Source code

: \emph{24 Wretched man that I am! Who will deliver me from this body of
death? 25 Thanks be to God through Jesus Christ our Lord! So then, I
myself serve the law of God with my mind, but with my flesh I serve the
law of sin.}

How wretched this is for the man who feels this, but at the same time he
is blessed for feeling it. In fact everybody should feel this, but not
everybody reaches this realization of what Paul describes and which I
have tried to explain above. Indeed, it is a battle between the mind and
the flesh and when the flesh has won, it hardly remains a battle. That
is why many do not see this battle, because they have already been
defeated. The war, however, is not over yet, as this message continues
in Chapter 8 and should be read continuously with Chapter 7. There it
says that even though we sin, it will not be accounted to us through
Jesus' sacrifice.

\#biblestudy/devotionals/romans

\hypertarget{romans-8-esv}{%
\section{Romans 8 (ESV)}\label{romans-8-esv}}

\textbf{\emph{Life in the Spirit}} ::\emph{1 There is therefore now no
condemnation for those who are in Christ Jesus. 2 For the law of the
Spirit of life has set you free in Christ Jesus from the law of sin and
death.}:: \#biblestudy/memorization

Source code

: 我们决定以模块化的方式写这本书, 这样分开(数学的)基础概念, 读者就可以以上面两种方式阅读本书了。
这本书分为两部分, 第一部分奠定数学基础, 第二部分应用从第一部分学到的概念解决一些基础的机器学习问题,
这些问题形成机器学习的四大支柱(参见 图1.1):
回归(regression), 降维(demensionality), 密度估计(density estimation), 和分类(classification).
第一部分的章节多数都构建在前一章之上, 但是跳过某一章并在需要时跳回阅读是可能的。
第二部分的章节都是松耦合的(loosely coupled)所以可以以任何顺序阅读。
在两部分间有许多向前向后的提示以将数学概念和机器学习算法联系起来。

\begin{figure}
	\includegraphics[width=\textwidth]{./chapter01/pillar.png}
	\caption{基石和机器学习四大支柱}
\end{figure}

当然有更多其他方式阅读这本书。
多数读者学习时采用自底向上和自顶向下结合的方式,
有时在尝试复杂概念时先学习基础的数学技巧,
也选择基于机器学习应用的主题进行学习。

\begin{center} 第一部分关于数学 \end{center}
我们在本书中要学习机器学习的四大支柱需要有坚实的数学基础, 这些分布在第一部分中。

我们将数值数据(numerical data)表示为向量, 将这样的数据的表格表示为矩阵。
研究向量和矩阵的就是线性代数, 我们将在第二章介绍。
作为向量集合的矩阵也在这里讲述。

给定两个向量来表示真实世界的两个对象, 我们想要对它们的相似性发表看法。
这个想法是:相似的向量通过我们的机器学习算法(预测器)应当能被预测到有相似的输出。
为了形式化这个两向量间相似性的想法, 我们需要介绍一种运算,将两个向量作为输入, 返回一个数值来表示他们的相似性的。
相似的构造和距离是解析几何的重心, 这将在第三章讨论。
* * * * * * * * *
* [Exercise brief]: Search the entries for the word "flesh" and copy every line that has it.

* [Written answer]:
myself serve the law of God with my mind, but with my flesh I serve the
the flesh and when the flesh has won, it hardly remains a battle. That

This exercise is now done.